I could live with Bratz - especially since none lives in my house - by thinking, "at least there's Dora," a kid who acts like a kid.
Dora, who's rescued the prince and helped show my guys that girls can hold their own. Dora, who tromps through the forest without worrying about getting her pointy-toed shoes muddy. Dora, who represents to 3-year-old Boots (my kid, not the monkey but where do you think he came up with that?) the ideal of femininity. Dora, whose nemesis taught Big Guy how to play goalie. "You have to be like Swiper," his coach told him two seasons ago. "Swipe that ball!"
Dora, who has the top preschool show on commercial television, according to Viacom. But that's not enough.
“Girls really identify with Dora and we knew that girls would love to have their friend Dora grow up with them, and experience the new things that they were going through themselves," the press release continues. "The brand captures girls’ existing love of Dora and marries it with the fashion doll play and online experiences older girls enjoy.”
The brand turns a fun-loving kid into a tween cliche in order to sell more toys.
It's that transition that's troubling. Barbie is what she is and what she has been for 50 years, occasional foray into the world of work aside. Dora's different.
A blogger at shapingyouth.org articulated the objections much better than I can.
"To me, this message has the potential of being even more destructive than starting out on the consumptionist career path of fluff-n-stuff like Bratz. Why?
"Because it cues girls to an even WORSE message by conveying that girls can START out as unique, brave, active, indie spirits, but behaviorally, by the time they edge into tweenage years, they’d better march like lemmings into the beauty biz to embrace their inner fashionista."

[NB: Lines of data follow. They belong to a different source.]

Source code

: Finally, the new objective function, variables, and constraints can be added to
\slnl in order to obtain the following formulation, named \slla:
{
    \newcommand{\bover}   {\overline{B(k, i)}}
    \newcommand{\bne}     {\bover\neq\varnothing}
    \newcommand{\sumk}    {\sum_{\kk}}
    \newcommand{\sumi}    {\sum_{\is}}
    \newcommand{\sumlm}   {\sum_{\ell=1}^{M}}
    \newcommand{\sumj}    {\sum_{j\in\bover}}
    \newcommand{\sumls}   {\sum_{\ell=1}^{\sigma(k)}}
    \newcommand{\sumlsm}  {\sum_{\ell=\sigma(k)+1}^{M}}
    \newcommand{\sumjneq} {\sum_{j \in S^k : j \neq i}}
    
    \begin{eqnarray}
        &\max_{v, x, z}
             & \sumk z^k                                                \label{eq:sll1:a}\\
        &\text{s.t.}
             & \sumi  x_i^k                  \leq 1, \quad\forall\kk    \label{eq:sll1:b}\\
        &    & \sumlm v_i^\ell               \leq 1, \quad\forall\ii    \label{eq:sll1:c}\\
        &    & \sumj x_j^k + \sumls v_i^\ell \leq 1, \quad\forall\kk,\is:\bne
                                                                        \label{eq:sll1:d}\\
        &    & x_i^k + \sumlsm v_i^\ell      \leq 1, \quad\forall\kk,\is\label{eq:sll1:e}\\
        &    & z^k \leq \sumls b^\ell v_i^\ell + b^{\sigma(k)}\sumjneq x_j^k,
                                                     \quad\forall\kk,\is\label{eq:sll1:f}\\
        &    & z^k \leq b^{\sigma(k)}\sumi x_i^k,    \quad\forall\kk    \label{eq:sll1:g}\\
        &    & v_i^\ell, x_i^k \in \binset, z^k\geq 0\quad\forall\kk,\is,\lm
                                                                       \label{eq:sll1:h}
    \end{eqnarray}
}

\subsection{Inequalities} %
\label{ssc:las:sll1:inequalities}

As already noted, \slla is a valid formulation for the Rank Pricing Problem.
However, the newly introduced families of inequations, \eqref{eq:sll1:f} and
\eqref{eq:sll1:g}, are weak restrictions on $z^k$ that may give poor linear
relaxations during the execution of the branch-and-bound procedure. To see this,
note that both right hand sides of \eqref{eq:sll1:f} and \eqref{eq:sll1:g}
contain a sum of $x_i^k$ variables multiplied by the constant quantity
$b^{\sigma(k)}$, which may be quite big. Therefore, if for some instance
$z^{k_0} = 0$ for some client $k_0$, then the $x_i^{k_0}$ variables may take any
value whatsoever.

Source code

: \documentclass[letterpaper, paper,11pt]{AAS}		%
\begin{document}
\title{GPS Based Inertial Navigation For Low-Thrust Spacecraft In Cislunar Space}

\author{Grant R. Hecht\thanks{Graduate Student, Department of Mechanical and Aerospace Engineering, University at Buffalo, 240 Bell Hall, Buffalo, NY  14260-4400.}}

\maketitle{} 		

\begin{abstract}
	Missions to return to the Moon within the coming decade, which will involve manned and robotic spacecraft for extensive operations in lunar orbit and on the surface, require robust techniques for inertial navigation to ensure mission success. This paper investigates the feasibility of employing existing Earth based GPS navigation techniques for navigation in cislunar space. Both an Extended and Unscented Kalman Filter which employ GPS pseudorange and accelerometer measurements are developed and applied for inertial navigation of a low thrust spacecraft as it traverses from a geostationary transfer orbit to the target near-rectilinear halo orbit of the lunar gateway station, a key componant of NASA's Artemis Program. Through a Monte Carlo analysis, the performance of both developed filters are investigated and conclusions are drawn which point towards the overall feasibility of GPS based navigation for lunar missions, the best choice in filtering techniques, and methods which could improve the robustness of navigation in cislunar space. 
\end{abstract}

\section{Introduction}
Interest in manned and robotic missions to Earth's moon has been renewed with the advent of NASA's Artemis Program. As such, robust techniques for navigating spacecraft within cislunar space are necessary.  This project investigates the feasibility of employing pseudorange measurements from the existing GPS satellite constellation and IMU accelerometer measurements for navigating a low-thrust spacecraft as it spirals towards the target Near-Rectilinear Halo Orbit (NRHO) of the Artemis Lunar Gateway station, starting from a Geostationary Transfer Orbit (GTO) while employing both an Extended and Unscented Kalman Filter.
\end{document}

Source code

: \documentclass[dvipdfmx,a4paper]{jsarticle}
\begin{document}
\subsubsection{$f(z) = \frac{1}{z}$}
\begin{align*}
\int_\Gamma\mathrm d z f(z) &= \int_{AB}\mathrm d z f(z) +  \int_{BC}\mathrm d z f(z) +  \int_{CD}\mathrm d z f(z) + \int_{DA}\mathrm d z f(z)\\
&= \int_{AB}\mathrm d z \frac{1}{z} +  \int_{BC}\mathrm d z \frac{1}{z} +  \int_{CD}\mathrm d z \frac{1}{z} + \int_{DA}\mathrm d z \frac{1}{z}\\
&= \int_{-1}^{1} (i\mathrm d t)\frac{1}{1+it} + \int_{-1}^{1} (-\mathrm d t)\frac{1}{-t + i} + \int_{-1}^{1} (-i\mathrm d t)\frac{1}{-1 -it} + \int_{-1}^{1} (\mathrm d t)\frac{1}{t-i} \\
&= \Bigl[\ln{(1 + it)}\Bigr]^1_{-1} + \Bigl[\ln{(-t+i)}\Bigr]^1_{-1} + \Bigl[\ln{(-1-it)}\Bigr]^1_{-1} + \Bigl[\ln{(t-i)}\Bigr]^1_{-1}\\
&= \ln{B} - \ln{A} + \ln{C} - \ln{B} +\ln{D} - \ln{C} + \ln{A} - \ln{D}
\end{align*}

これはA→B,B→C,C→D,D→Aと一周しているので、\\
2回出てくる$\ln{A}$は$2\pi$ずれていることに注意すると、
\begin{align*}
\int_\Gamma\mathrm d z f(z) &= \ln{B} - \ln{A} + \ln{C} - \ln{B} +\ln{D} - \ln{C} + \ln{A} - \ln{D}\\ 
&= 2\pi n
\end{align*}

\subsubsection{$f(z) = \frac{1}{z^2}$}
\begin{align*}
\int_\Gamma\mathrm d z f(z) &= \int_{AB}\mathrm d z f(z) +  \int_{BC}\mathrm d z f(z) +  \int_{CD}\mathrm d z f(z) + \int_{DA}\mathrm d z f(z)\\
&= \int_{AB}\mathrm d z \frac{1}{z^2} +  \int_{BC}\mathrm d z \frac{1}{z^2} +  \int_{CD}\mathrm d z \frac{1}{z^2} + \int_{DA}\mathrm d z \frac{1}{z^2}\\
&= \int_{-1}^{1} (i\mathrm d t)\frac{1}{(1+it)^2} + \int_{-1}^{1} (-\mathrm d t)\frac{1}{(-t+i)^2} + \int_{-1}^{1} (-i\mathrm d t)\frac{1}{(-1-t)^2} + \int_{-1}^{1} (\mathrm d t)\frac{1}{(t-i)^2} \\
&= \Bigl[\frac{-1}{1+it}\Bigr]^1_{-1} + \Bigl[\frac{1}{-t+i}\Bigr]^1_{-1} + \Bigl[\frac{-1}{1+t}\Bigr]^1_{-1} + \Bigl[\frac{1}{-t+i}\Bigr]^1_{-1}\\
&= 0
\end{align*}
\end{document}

Bloggers at Packaging Girlhood have started a petition against tween Dora, asking Viacom and Mattel to either drop the version or keep it faithful to Dora's childhood self.
I fear it's too late, because if the character is a fall release production likely is well under way. If it's not, this whole campaign is nothing more than a cynical marketing scheme designed by Mattel/Viacom to create buzz.
Too bad. Dora already had sufficient buzz, and for all the right reasons.
Playing with tween Dora or watching the new show will not create a generation of former fun-lovers who suddenly become obsessed with the size of their thighs at age 11. Society manages to do that now even without tween Dora.
But it's a shame that manufactures are pointing Dora's map down the path of trendy clothing and fashionable hairstyles.